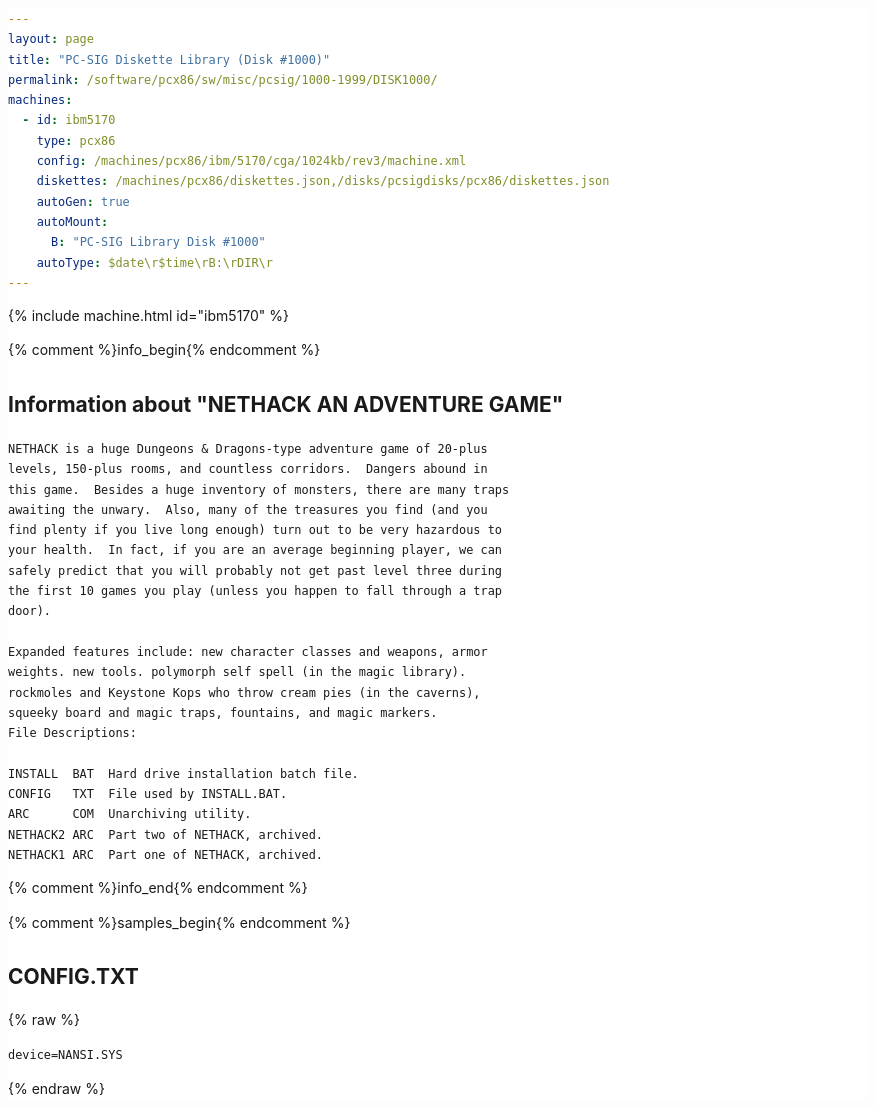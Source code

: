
 ```yaml
---
layout: page
title: "PC-SIG Diskette Library (Disk #1000)"
permalink: /software/pcx86/sw/misc/pcsig/1000-1999/DISK1000/
machines:
  - id: ibm5170
    type: pcx86
    config: /machines/pcx86/ibm/5170/cga/1024kb/rev3/machine.xml
    diskettes: /machines/pcx86/diskettes.json,/disks/pcsigdisks/pcx86/diskettes.json
    autoGen: true
    autoMount:
      B: "PC-SIG Library Disk #1000"
    autoType: $date\r$time\rB:\rDIR\r
---
```


{% include machine.html id="ibm5170" %}

{% comment %}info_begin{% endcomment %}

## Information about "NETHACK   AN ADVENTURE GAME"

    NETHACK is a huge Dungeons & Dragons-type adventure game of 20-plus
    levels, 150-plus rooms, and countless corridors.  Dangers abound in
    this game.  Besides a huge inventory of monsters, there are many traps
    awaiting the unwary.  Also, many of the treasures you find (and you
    find plenty if you live long enough) turn out to be very hazardous to
    your health.  In fact, if you are an average beginning player, we can
    safely predict that you will probably not get past level three during
    the first 10 games you play (unless you happen to fall through a trap
    door).
    
    Expanded features include: new character classes and weapons, armor
    weights. new tools. polymorph self spell (in the magic library).
    rockmoles and Keystone Kops who throw cream pies (in the caverns),
    squeeky board and magic traps, fountains, and magic markers.
    File Descriptions:
    
    INSTALL  BAT  Hard drive installation batch file.
    CONFIG   TXT  File used by INSTALL.BAT.
    ARC      COM  Unarchiving utility.
    NETHACK2 ARC  Part two of NETHACK, archived.
    NETHACK1 ARC  Part one of NETHACK, archived.
{% comment %}info_end{% endcomment %}

{% comment %}samples_begin{% endcomment %}

## CONFIG.TXT

{% raw %}
```
device=NANSI.SYS
```
{% endraw %}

——————

_Task directions_
All lines that include the word "NETHACK" must be copied from the material above.

_Answer space_
## Information about "NETHACK   AN ADVENTURE GAME"
    NETHACK is a huge Dungeons & Dragons-type adventure game of 20-plus
    NETHACK2 ARC  Part two of NETHACK, archived.
    NETHACK1 ARC  Part one of NETHACK, archived.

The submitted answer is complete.